ASSIGNED TASK: Scan the entries for the word "from", and copy every line where it appears.

EXERCISE INPUT:
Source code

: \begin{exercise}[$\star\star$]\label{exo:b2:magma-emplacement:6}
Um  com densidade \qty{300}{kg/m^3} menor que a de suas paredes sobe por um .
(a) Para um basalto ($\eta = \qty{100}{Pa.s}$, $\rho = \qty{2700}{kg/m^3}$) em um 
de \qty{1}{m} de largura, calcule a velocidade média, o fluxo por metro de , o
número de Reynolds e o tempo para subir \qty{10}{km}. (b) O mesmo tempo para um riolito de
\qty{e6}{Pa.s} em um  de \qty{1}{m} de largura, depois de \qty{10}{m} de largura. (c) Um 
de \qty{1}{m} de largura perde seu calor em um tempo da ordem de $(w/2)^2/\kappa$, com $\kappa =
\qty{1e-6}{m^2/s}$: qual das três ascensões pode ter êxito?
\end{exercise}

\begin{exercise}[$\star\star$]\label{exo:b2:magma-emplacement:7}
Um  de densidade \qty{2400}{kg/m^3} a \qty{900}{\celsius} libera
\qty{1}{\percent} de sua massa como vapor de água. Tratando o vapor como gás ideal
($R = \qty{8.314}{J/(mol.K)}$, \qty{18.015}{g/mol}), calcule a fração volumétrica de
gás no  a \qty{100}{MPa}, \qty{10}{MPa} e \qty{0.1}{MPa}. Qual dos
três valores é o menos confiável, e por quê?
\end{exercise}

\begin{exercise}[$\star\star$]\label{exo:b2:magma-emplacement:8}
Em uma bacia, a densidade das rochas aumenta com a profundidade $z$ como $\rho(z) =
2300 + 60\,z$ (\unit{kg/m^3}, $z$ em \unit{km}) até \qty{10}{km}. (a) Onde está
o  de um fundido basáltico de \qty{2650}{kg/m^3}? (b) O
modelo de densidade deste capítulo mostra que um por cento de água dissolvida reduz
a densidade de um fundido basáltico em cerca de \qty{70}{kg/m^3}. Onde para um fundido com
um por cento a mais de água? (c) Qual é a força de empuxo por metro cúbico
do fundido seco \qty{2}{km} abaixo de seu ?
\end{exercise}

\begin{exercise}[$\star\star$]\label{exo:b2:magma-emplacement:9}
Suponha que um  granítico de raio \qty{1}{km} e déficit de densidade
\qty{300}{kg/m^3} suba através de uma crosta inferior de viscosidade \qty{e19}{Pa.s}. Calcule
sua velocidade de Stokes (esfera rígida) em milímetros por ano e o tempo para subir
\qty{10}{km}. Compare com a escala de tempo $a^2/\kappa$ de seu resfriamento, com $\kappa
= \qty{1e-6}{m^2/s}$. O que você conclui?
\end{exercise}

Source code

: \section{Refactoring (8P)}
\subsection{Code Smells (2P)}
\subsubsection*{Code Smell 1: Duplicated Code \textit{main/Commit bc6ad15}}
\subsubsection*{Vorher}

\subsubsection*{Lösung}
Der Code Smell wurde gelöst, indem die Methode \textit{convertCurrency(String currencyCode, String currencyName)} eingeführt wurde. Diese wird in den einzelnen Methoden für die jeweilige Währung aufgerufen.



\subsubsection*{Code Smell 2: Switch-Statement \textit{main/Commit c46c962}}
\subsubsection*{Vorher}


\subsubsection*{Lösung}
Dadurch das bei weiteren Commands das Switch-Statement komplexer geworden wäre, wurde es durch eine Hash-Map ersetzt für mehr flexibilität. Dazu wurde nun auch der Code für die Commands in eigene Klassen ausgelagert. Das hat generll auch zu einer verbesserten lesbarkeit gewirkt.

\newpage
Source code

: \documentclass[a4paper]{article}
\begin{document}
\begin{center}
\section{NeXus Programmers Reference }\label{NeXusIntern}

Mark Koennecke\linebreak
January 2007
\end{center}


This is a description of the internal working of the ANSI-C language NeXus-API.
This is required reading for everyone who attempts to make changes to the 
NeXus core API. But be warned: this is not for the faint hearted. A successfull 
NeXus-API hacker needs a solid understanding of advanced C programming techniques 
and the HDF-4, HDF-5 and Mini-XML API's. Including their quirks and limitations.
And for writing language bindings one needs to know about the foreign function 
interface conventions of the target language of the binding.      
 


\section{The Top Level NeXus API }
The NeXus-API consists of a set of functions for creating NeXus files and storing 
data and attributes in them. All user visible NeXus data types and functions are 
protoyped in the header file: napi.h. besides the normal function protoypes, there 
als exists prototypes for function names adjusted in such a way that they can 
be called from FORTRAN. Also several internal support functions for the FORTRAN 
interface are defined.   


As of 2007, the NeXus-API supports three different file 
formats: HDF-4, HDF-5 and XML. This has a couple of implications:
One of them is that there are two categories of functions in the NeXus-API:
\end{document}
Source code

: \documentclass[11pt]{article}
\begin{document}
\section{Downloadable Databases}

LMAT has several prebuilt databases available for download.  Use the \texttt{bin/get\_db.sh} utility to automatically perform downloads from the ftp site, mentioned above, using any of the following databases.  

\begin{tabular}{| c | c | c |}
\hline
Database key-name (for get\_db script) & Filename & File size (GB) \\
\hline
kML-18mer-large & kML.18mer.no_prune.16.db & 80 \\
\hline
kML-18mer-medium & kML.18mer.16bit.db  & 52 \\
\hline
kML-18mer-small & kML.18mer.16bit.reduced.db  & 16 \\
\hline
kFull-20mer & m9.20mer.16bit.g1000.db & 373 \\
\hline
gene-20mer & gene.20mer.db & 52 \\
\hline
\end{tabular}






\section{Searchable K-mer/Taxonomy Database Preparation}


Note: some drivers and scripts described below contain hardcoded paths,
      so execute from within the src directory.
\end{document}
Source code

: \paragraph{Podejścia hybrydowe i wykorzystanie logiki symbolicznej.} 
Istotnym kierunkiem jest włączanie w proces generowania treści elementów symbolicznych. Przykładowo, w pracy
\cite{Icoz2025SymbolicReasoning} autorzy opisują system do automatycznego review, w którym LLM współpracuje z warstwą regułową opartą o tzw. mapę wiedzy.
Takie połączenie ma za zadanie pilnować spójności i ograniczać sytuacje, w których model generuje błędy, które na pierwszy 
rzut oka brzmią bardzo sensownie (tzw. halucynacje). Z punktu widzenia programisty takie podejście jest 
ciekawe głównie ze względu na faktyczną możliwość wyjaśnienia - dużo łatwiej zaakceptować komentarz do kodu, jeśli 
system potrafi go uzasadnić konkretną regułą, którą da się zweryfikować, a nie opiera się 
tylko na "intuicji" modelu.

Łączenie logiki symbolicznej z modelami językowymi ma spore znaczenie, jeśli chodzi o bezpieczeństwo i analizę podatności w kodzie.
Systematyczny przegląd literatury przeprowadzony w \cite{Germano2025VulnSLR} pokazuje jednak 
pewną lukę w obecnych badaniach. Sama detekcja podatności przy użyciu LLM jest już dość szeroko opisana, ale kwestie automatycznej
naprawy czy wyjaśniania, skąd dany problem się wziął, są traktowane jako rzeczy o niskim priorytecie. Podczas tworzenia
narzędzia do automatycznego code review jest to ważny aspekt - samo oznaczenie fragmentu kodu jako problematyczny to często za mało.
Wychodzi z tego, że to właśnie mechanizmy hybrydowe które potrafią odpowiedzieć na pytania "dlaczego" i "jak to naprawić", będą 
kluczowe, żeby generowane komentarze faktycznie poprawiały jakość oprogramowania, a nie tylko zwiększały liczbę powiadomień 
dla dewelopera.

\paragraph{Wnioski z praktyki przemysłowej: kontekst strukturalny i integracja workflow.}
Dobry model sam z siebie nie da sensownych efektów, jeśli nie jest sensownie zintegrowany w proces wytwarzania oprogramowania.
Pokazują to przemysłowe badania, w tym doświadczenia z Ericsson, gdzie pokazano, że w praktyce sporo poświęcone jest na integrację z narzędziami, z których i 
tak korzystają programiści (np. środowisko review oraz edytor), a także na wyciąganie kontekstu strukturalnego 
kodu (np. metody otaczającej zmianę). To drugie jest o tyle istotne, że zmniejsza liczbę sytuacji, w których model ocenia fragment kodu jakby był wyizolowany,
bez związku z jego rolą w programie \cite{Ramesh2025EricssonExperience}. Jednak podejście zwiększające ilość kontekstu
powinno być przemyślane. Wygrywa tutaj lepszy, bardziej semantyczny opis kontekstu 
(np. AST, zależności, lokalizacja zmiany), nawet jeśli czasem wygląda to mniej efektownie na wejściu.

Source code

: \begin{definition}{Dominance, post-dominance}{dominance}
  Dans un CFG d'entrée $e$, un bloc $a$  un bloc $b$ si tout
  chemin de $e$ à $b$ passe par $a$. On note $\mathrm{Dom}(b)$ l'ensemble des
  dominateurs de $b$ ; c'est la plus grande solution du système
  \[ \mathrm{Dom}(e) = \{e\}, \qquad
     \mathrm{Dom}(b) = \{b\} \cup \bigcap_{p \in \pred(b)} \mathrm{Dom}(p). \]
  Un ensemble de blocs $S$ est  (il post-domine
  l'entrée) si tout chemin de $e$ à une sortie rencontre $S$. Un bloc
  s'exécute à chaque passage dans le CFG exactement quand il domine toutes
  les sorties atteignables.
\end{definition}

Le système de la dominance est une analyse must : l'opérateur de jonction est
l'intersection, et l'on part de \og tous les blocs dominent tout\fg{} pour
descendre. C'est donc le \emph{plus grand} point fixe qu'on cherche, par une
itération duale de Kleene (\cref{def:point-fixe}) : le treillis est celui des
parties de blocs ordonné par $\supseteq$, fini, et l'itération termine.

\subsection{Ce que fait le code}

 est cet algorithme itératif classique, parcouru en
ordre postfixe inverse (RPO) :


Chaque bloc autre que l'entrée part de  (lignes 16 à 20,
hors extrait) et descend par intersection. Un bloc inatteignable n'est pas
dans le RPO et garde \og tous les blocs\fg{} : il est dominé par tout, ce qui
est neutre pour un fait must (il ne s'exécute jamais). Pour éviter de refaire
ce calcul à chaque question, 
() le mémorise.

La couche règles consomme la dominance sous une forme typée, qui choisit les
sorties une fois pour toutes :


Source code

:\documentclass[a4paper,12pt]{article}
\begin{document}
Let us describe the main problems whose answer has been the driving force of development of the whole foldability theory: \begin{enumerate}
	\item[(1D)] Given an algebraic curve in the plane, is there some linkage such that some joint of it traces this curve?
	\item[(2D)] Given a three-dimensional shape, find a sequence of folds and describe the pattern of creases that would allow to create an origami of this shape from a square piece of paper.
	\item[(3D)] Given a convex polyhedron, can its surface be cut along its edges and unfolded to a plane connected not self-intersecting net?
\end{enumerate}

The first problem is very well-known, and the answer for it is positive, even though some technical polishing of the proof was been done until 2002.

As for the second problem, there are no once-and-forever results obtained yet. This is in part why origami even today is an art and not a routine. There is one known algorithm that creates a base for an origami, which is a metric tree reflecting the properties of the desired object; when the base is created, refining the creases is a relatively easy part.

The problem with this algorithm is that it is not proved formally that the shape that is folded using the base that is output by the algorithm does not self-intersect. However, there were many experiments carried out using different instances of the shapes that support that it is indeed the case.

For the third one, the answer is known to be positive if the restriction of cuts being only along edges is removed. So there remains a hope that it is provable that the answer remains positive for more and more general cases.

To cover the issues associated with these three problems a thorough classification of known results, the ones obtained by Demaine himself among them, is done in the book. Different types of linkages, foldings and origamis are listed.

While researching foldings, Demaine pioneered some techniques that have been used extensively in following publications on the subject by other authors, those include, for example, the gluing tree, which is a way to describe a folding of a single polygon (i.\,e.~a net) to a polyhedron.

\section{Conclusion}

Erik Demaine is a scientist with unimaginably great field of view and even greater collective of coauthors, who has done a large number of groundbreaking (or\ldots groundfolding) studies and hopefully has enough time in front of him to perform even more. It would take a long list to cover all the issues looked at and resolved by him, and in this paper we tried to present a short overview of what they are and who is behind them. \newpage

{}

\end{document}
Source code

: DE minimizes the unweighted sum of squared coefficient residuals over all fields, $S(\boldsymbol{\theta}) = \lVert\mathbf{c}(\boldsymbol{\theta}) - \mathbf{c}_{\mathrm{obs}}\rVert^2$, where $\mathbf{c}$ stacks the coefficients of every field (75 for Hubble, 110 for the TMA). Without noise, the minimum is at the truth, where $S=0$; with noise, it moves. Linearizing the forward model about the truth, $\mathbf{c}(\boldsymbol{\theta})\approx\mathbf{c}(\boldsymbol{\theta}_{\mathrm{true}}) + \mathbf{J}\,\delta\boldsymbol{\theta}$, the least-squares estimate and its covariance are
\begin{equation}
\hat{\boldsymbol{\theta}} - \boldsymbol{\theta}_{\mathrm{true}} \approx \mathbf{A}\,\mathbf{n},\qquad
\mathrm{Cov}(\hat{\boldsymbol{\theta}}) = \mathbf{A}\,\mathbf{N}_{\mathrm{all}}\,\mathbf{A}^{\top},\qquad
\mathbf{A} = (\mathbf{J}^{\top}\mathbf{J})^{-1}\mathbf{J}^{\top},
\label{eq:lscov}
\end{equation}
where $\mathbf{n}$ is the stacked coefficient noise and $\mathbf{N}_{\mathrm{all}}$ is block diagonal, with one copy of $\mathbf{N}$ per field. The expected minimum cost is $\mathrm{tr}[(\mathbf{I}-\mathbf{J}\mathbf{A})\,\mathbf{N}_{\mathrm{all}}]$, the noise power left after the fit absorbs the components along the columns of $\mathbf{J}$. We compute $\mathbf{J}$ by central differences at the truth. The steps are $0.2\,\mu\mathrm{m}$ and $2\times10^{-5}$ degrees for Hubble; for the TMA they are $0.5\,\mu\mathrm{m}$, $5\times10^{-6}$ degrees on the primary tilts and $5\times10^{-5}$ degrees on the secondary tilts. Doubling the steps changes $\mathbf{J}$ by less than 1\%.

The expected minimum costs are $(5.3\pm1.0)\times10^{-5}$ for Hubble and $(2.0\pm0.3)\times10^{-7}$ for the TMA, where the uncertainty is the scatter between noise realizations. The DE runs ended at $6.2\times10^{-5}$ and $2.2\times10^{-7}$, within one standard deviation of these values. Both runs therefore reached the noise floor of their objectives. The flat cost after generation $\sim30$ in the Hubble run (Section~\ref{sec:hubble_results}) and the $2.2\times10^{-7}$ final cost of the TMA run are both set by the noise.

WRITTEN SOLUTION:
be called from FORTRAN. Also several internal support functions for the FORTRAN 
LMAT has several prebuilt databases available for download.  Use the \texttt{bin/get\_db.sh} utility to automatically perform downloads from the ftp site, mentioned above, using any of the following databases.  
      so execute from within the src directory.
	\item[(2D)] Given a three-dimensional shape, find a sequence of folds and describe the pattern of creases that would allow to create an origami of this shape from a square piece of paper.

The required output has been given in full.